## Problem description
Each line of the records below needs repeating exactly. Skip the pictures.

------------------------------------------------

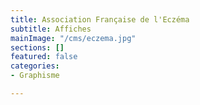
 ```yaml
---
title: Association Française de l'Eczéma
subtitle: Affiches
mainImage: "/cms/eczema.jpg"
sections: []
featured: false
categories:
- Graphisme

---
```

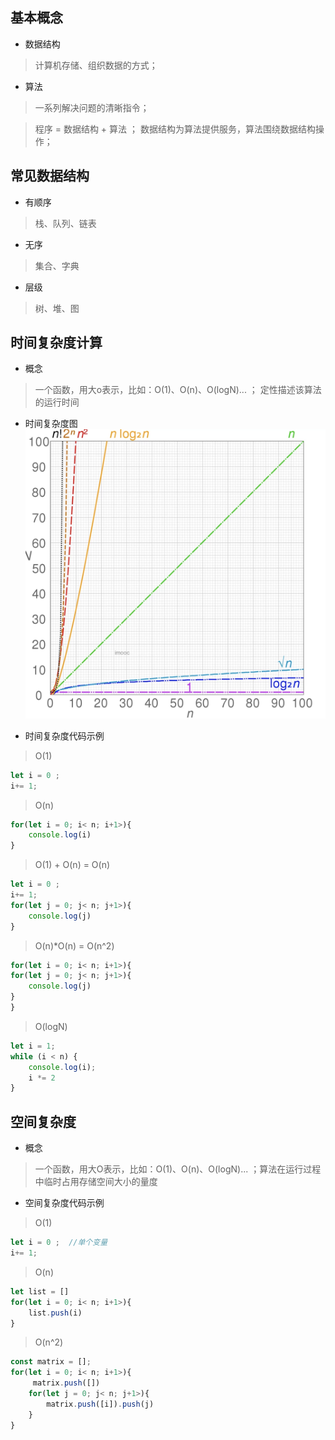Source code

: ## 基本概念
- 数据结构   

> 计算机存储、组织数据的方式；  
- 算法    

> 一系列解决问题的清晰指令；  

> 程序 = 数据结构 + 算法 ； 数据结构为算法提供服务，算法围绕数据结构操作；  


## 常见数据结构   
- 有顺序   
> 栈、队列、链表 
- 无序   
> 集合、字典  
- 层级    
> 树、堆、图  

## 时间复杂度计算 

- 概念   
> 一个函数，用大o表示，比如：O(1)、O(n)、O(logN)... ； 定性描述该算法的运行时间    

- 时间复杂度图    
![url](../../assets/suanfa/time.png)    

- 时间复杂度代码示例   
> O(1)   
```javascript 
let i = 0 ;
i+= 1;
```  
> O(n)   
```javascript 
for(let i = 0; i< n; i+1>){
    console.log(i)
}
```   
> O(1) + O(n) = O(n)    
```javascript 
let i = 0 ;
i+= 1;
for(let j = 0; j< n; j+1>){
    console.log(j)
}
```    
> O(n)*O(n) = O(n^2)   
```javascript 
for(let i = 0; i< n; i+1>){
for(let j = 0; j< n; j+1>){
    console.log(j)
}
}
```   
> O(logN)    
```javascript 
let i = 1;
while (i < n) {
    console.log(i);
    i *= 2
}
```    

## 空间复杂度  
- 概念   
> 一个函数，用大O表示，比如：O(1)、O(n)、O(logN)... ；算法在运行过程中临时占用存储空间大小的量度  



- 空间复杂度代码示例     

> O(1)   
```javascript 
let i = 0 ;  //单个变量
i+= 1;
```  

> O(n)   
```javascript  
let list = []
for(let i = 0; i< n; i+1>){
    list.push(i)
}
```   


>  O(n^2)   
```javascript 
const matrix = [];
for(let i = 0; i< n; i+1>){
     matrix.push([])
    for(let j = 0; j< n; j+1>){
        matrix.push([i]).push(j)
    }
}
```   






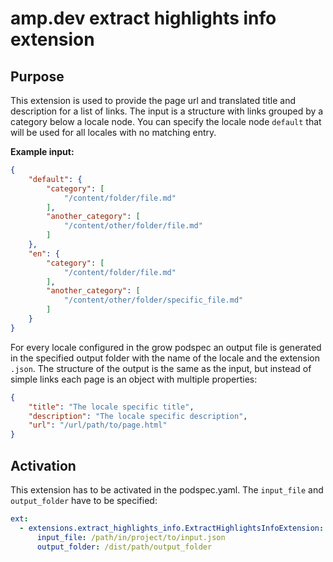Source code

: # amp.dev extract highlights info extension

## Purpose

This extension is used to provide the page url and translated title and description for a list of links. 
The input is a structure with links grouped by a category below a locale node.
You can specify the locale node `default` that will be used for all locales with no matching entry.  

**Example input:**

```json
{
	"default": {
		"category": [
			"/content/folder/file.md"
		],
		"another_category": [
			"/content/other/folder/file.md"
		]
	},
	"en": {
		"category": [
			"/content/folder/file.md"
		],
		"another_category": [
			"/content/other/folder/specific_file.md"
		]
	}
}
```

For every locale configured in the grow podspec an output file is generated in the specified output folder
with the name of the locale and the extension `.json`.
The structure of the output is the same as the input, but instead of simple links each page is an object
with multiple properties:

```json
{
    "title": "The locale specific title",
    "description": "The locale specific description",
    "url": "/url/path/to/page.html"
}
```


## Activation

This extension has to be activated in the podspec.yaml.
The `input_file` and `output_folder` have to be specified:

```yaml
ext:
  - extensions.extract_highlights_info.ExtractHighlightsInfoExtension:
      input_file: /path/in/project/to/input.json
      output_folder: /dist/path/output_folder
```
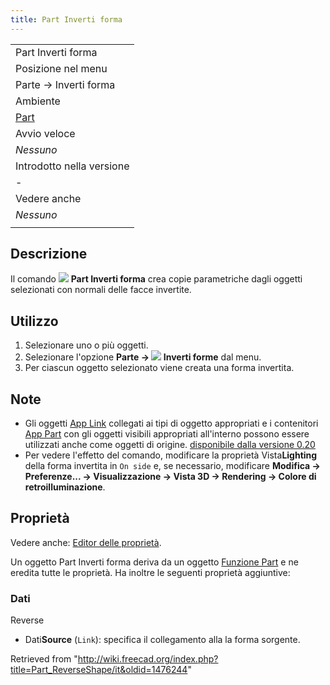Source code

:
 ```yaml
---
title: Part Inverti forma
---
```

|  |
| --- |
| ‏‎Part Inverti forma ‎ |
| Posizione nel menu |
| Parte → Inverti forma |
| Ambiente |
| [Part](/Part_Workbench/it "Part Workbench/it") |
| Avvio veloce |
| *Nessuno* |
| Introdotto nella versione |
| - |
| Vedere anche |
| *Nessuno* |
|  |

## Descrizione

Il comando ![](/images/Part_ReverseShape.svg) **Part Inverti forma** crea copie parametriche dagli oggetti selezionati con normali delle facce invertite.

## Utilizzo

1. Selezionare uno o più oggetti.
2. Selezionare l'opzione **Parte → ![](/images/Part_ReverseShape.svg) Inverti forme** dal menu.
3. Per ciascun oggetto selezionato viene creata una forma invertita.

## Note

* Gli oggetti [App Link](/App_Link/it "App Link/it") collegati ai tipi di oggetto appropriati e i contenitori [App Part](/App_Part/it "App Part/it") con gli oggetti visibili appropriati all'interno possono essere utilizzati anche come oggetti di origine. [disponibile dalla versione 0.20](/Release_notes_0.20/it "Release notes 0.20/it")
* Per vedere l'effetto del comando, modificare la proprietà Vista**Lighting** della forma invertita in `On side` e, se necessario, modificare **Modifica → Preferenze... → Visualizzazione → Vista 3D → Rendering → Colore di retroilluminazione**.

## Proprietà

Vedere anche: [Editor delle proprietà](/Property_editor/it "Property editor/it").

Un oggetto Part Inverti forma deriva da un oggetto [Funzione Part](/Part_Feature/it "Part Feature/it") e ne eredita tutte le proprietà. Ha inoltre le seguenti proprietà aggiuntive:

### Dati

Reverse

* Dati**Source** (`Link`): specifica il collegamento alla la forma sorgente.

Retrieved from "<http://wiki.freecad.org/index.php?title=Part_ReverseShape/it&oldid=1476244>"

------------------------------------------------

## Written answer
 ```yaml
---
title: Association Française de l'Eczéma
subtitle: Affiches
mainImage: "/cms/eczema.jpg"
sections: []
featured: false
categories:
- Graphisme

---
```

Source code

: ## 基本概念
- 数据结构   

> 计算机存储、组织数据的方式；  
- 算法    

> 一系列解决问题的清晰指令；  

> 程序 = 数据结构 + 算法 ； 数据结构为算法提供服务，算法围绕数据结构操作；  


## 常见数据结构   
- 有顺序   
> 栈、队列、链表 
- 无序   
> 集合、字典  
- 层级    
> 树、堆、图  

## 时间复杂度计算 

- 概念   
> 一个函数，用大o表示，比如：O(1)、O(n)、O(logN)... ； 定性描述该算法的运行时间    

- 时间复杂度图    
![url](../../assets/suanfa/time.png)    

- 时间复杂度代码示例   
> O(1)   
```javascript 
let i = 0 ;
i+= 1;
```  
> O(n)   
```javascript 
for(let i = 0; i< n; i+1>){
    console.log(i)
}
```   
> O(1) + O(n) = O(n)    
```javascript 
let i = 0 ;
i+= 1;
for(let j = 0; j< n; j+1>){
    console.log(j)
}
```    
> O(n)*O(n) = O(n^2)   
```javascript 
for(let i = 0; i< n; i+1>){
for(let j = 0; j< n; j+1>){
    console.log(j)
}
}
```   
> O(logN)    
```javascript 
let i = 1;
while (i < n) {
    console.log(i);
    i *= 2
}
```    

## 空间复杂度  
- 概念   
> 一个函数，用大O表示，比如：O(1)、O(n)、O(logN)... ；算法在运行过程中临时占用存储空间大小的量度  



- 空间复杂度代码示例     

> O(1)   
```javascript 
let i = 0 ;  //单个变量
i+= 1;
```  

> O(n)   
```javascript  
let list = []
for(let i = 0; i< n; i+1>){
    list.push(i)
}
```   


>  O(n^2)   
```javascript 
const matrix = [];
for(let i = 0; i< n; i+1>){
     matrix.push([])
    for(let j = 0; j< n; j+1>){
        matrix.push([i]).push(j)
    }
}
```   






Source code

: # amp.dev extract highlights info extension

## Purpose

This extension is used to provide the page url and translated title and description for a list of links. 
The input is a structure with links grouped by a category below a locale node.
You can specify the locale node `default` that will be used for all locales with no matching entry.  

**Example input:**

```json
{
	"default": {
		"category": [
			"/content/folder/file.md"
		],
		"another_category": [
			"/content/other/folder/file.md"
		]
	},
	"en": {
		"category": [
			"/content/folder/file.md"
		],
		"another_category": [
			"/content/other/folder/specific_file.md"
		]
	}
}
```

For every locale configured in the grow podspec an output file is generated in the specified output folder
with the name of the locale and the extension `.json`.
The structure of the output is the same as the input, but instead of simple links each page is an object
with multiple properties:

```json
{
    "title": "The locale specific title",
    "description": "The locale specific description",
    "url": "/url/path/to/page.html"
}
```


## Activation

This extension has to be activated in the podspec.yaml.
The `input_file` and `output_folder` have to be specified:

```yaml
ext:
  - extensions.extract_highlights_info.ExtractHighlightsInfoExtension:
      input_file: /path/in/project/to/input.json
      output_folder: /dist/path/output_folder
```
Source code

:
 ```yaml
---
title: Part Inverti forma
---
```

|  |
| --- |
| ‏‎Part Inverti forma ‎ |
| Posizione nel menu |
| Parte → Inverti forma |
| Ambiente |
| [Part](/Part_Workbench/it "Part Workbench/it") |
| Avvio veloce |
| *Nessuno* |
| Introdotto nella versione |
| - |
| Vedere anche |
| *Nessuno* |
|  |

## Descrizione

Il comando ![](/images/Part_ReverseShape.svg) **Part Inverti forma** crea copie parametriche dagli oggetti selezionati con normali delle facce invertite.

## Utilizzo

1. Selezionare uno o più oggetti.
2. Selezionare l'opzione **Parte → ![](/images/Part_ReverseShape.svg) Inverti forme** dal menu.
3. Per ciascun oggetto selezionato viene creata una forma invertita.

## Note

* Gli oggetti [App Link](/App_Link/it "App Link/it") collegati ai tipi di oggetto appropriati e i contenitori [App Part](/App_Part/it "App Part/it") con gli oggetti visibili appropriati all'interno possono essere utilizzati anche come oggetti di origine. [disponibile dalla versione 0.20](/Release_notes_0.20/it "Release notes 0.20/it")
* Per vedere l'effetto del comando, modificare la proprietà Vista**Lighting** della forma invertita in `On side` e, se necessario, modificare **Modifica → Preferenze... → Visualizzazione → Vista 3D → Rendering → Colore di retroilluminazione**.

## Proprietà

Vedere anche: [Editor delle proprietà](/Property_editor/it "Property editor/it").

Un oggetto Part Inverti forma deriva da un oggetto [Funzione Part](/Part_Feature/it "Part Feature/it") e ne eredita tutte le proprietà. Ha inoltre le seguenti proprietà aggiuntive:

### Dati

Reverse

* Dati**Source** (`Link`): specifica il collegamento alla la forma sorgente.

Retrieved from "<http://wiki.freecad.org/index.php?title=Part_ReverseShape/it&oldid=1476244>"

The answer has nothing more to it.